(Dataset entries Opens)
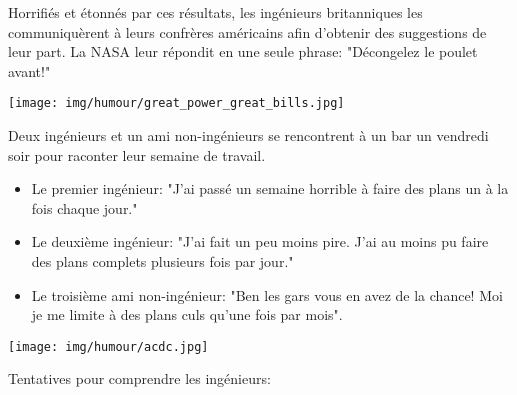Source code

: 	Horrifiés et étonnés par ces résultats, les ingénieurs britanniques les communiquèrent  à leurs confrères américains afin d'obtenir des suggestions de leur part. La NASA leur répondit en une seule phrase: "Décongelez le poulet avant!"

	\begin{center}\underline{\hspace{5 cm}}\end{center}
	
	\begin{center}
	\texttt{[image: img/humour/great\_power\_great\_bills.jpg]}
	\end{center}

	\begin{center}\underline{\hspace{5 cm}}\end{center}

Deux ingénieurs et un ami non-ingénieurs se rencontrent à un bar un vendredi soir pour raconter leur semaine de travail.

	\begin{itemize}
		\item Le premier ingénieur: "J'ai passé un semaine horrible à faire des plans un à la fois chaque jour."
	
		\item Le deuxième ingénieur: "J'ai fait un peu moins pire. J'ai au moins pu faire des plans complets plusieurs fois par jour."
	
		\item Le troisième ami non-ingénieur: "Ben les gars vous en avez de la chance! Moi je me limite à des plans culs qu'une fois par mois".
	\end{itemize}
	\begin{center}\underline{\hspace{5 cm}}\end{center}

	\begin{center}
	\texttt{[image: img/humour/acdc.jpg]}
	\end{center}

	\begin{center}\underline{\hspace{5 cm}}\end{center}

Tentatives pour comprendre les ingénieurs:

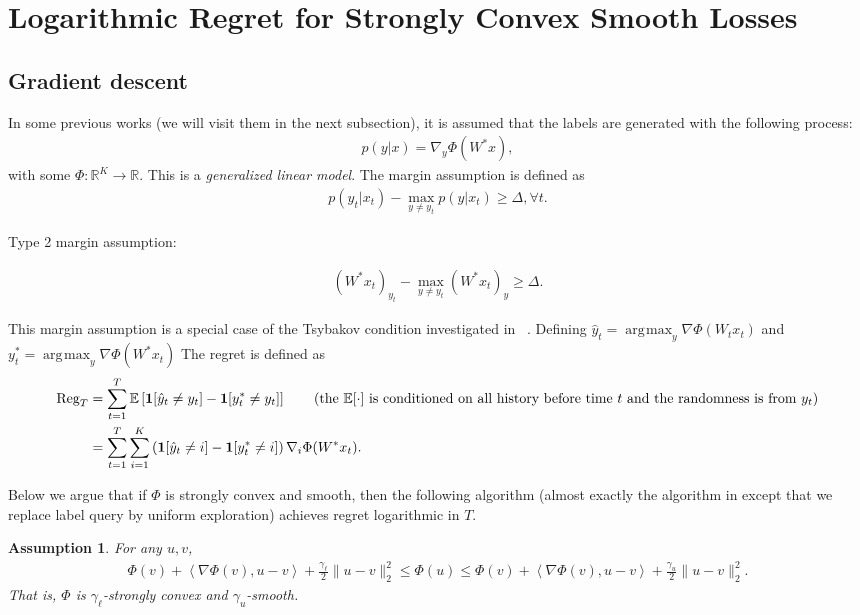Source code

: \documentclass{article}
\newcommand{\Reg}{\text{\rm Reg}}
\newcommand{\one}{\boldsymbol{1}}
\newcommand{\nb}{\nabla}
\newcommand{\field}[1]{\mathbb{#1}}
\newcommand{\E}{\field{E}}
\newcommand{\inner}[1]{ \left\langle {#1} \right\rangle }
\newtheorem{assumption}{Assumption}
\DeclareMathOperator*{\argmax}{\arg\!\max}
\begin{document}
\section{Logarithmic Regret for Strongly Convex Smooth Losses}
\subsection{Gradient descent}
In some previous works (we will visit them in the next subsection), it is assumed that the labels are generated with the following process: 
\begin{align}
    p(y|x) = \nabla_y\Phi(W^*x), 
\end{align}
with some $\Phi: \mathbb{R}^K \rightarrow \mathbb{R}$. This is a \textit{generalized linear model}.  
The margin assumption is defined as 
\begin{align}
    p(y_t|x_t) - \max_{y\neq y_t}p(y|x_t) \geq \Delta, \forall t.  \label{eqn:new margin}
\end{align}

{\color{blue} Type 2 margin assumption: }\\
{\color{blue} 
\begin{align}
    (W^*x_t)_{y_t} - \max_{y\neq y_t}(W^*x_t)_{y} \geq \Delta. 
\end{align}

}

This margin assumption is a special case of the Tsybakov condition investigated in ~\cite{agarwal2013selective}. 
Defining $\hat{y}_t = \argmax_y \nabla\Phi(W_tx_t)$ and $y^*_t = \argmax_y \nabla\Phi(W^*x_t) $ The regret is defined as
\begin{align}
    \Reg_T &= \sum_{t=1}^T \E\left[ \one[\hat{y}_t\neq y_t] - \one[y_t^*\neq y_t]\right] \tag{the $\E[\cdot]$ is conditioned on all history before time $t$ and the randomness is from $y_t$} \\
    &= \sum_{t=1}^T \sum_{i=1}^K \left(\one[\hat{y}_t\neq i] - \one[y^*_t\neq i]\right)\nabla_i\Phi(W^*x_t). \label{eqn:new regret}
\end{align}

Below we argue that if $\Phi$ is strongly convex and smooth, then the following algorithm (almost exactly the algorithm in \cite{agarwal2013selective} except that we replace label query by uniform exploration) achieves regret logarithmic in $T$. 

\begin{assumption}
For any $u,v$, 
\begin{align*}
     \Phi(v) + \inner{\nb\Phi(v),u-v} + \frac{\gamma_\ell}{2}\|u-v\|_2^2 \leq \Phi(u)\leq \Phi(v) + \inner{\nb\Phi(v),u-v} + \frac{\gamma_u}{2}\|u-v\|_2^2. 
\end{align*}
That is, $\Phi$ is $\gamma_\ell$-strongly convex and $\gamma_u$-smooth. 
\end{assumption}
\end{document}
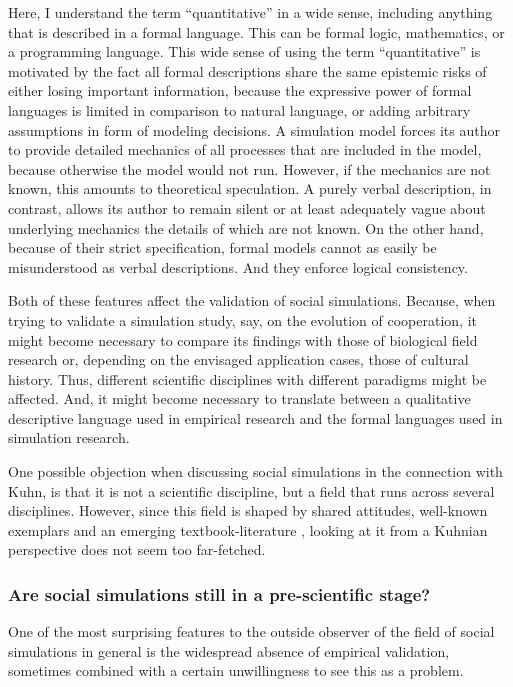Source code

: \documentclass[12pt, a4paper]{article}
\begin{document}
Here, I understand the term ``quantitative'' in a wide sense,
including anything that is described in a formal language. This can be
formal logic, mathematics, or a programming language. This wide sense
of using the term ``quantitative'' is motivated by the fact all formal
descriptions share the same epistemic risks of either losing important
information, because the expressive power of formal languages is
limited in comparison to natural language, or adding arbitrary
assumptions in form of modeling decisions. A simulation model forces
its author to provide detailed mechanics of all processes that are
included in the model, because otherwise the model would not run.
However, if the mechanics are not known, this amounts to theoretical
speculation. A purely verbal description, in contrast, allows its
author to remain silent or at least adequately vague about underlying
mechanics the details of which are not known. On the other hand,
because of their strict specification, formal models cannot as easily
be misunderstood as verbal descriptions. And they enforce logical
consistency.

Both of these features affect the validation of social simulations.
Because, when trying to validate a simulation study, say, on the
evolution of cooperation, it might become necessary to compare its
findings with those of biological field research or, depending on the
envisaged application cases, those of cultural history. Thus,
different scientific disciplines with different paradigms might be
affected. And, it might become necessary to translate between a
qualitative descriptive language used in empirical research and the
formal languages used in simulation research.

One possible objection when discussing social simulations in the
connection with Kuhn, is that it is not a scientific discipline, but a
field that runs across several disciplines. However, since this field
is shaped by shared attitudes, well-known exemplars
\citep{axelrod:1984, axtell-et-al:2002, epstein-axtell:1996,
schelling:1971} and an emerging textbook-literature
\citep{railsback-grimm:2012, gilbert-troitzsch:2005}, looking at it
from a Kuhnian perspective does not seem too far-fetched.

\subsubsection{Are social simulations still in a pre-scientific stage?}

One of the most surprising features to the outside observer of the field of
social simulations in general is the widespread absence of empirical
validation, sometimes combined with a certain unwillingness to see this as a
problem.
\end{document}
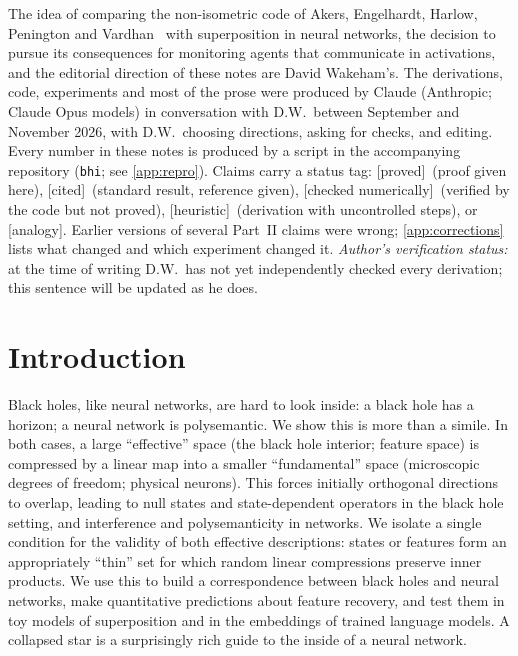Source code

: \documentclass[11pt]{amsart}
\theoremstyle{plain}
\theoremstyle{definition}
\theoremstyle{remark}
\newcommand{\repo}{\texttt{bhi}}
\newcommand{\proved}{\textsf{\small[proved]}}
\newcommand{\cited}{\textsf{\small[cited]}}
\newcommand{\numchk}{\textsf{\small[checked numerically]}}
\newcommand{\heur}{\textsf{\small[heuristic]}}
\newcommand{\analogy}{\textsf{\small[analogy]}}
\begin{document}
\begin{tcolorbox}[colback=black!3, colframe=black!40, title=How these notes were made, fonttitle=\bfseries\small, fontupper=\small]
The idea of comparing the non-isometric code of Akers, Engelhardt, Harlow, Penington and Vardhan~\cite{AEHPV}
with superposition in neural networks, the decision to pursue its consequences for monitoring agents that
communicate in activations, and the editorial direction of these notes are David Wakeham's. The derivations,
code, experiments and most of the prose were produced by Claude (Anthropic; Claude Opus models) in conversation
with D.W.\ between September and November 2026, with D.W.\ choosing directions, asking for checks, and editing.
Every number in these notes is produced by a script in the accompanying repository (\repo; see
\cref{app:repro}). Claims carry a status tag: \proved\ (proof given here), \cited\ (standard result, reference
given), \numchk\ (verified by the code but not proved), \heur\ (derivation with uncontrolled steps), or
\analogy. Earlier versions of several Part~II claims were wrong; \cref{app:corrections} lists what changed and
which experiment changed it. \emph{Author's verification status:} at the time of writing D.W.\ has not yet
independently checked every derivation; this sentence will be updated as he does.
\end{tcolorbox}
\newpage
\tableofcontents
\newpage
\section{Introduction}\label{sec:intro}

Black holes, like neural networks, are hard to look inside: a black hole has a horizon; a neural network is
polysemantic. We show this is more than a simile. In both cases, a large ``effective'' space (the black hole
interior; feature space) is compressed by a linear map into a smaller ``fundamental'' space (microscopic degrees
of freedom; physical neurons). This forces initially orthogonal directions to overlap, leading to null states and
state-dependent operators in the black hole setting, and interference and polysemanticity in networks. We isolate a
single condition for the validity of both effective descriptions: states or features form an appropriately
``thin'' set for which random linear compressions preserve inner products. We use this to build a correspondence
between black holes and neural networks, make quantitative predictions about feature recovery, and test them in
toy models of superposition and in the embeddings of trained language models. A collapsed star is a surprisingly
rich guide to the inside of a neural network.
\end{document}

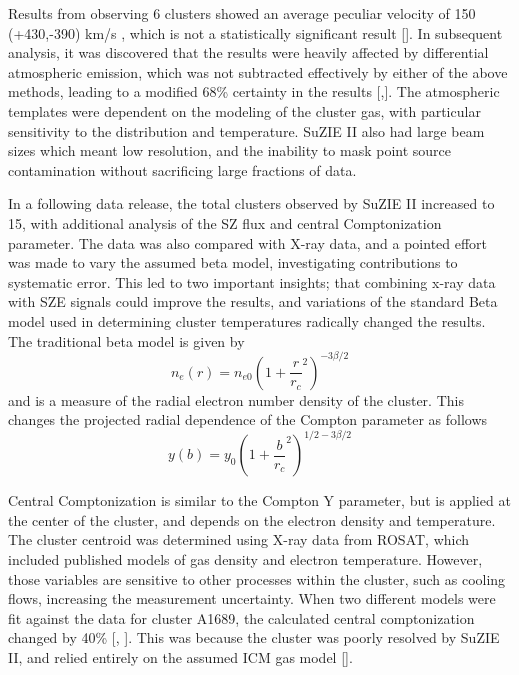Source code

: \documentclass[manuscript]{aastex}
\begin{document}
Results from observing 6 clusters showed an average peculiar velocity of 150 (+430,-390) km/s , which is not a statistically significant result [\cite{Benson2003}]. In subsequent analysis, it was discovered that the results were heavily affected by differential atmospheric emission, which was not subtracted effectively by either of the above methods, leading to a modified 68\% certainty in the results [\cite{Mauskopf2000},\cite{Carlstrom2002}]. The atmospheric templates were dependent on the modeling of the cluster gas, with particular sensitivity to the distribution and temperature. SuZIE II also had large beam sizes which meant low resolution, and the inability to mask point source contamination without sacrificing large fractions of data. 

In a following data release, the total clusters observed by SuZIE II increased to 15, with additional analysis of the SZ flux and central Comptonization parameter. The data was also compared with X-ray data, and a pointed effort was made to vary the assumed beta model, investigating contributions to systematic error. This led to two important insights; that combining x-ray data with SZE signals could improve the results, and variations of the standard Beta model used in determining cluster temperatures radically changed the results. The traditional beta model is given by 
\begin{equation}
    n_{e}(r) = n_{e0}(1 + \frac{r}{r_{c}}^{2})^{-3\beta/2}
\end{equation}
and is a measure of the radial electron number density of the cluster. This changes the projected radial dependence of the Compton parameter as follows
\begin{equation}
    y(b) = y_{0}(1 + \frac{b}{r_{c}}^{2})^{1/2 - 3\beta/2}
\end{equation}

Central Comptonization is similar to the Compton Y parameter, but is applied at the center of the cluster, and depends on the electron density and temperature. The cluster centroid was determined using X-ray data from ROSAT, which included published models of gas density and electron temperature. However, those variables are sensitive to other processes within the cluster, such as cooling flows, increasing the measurement uncertainty. When two different models were fit against the data for cluster A1689, the calculated central comptonization changed by 40\% [\cite{Holzapfel1997b}, \cite{Reese2002}]. This was because the cluster was poorly resolved by SuZIE II, and relied entirely on the assumed ICM gas model [\cite{Benson2004}]. 
\end{document}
(Dataset entries Closes)
Requirement
Each line of the entries above that includes the string "defined" should be copied out.

Output below
The margin assumption is defined as 
Defining $\hat{y}_t = \argmax_y \nabla\Phi(W_tx_t)$ and $y^*_t = \argmax_y \nabla\Phi(W^*x_t) $ The regret is defined as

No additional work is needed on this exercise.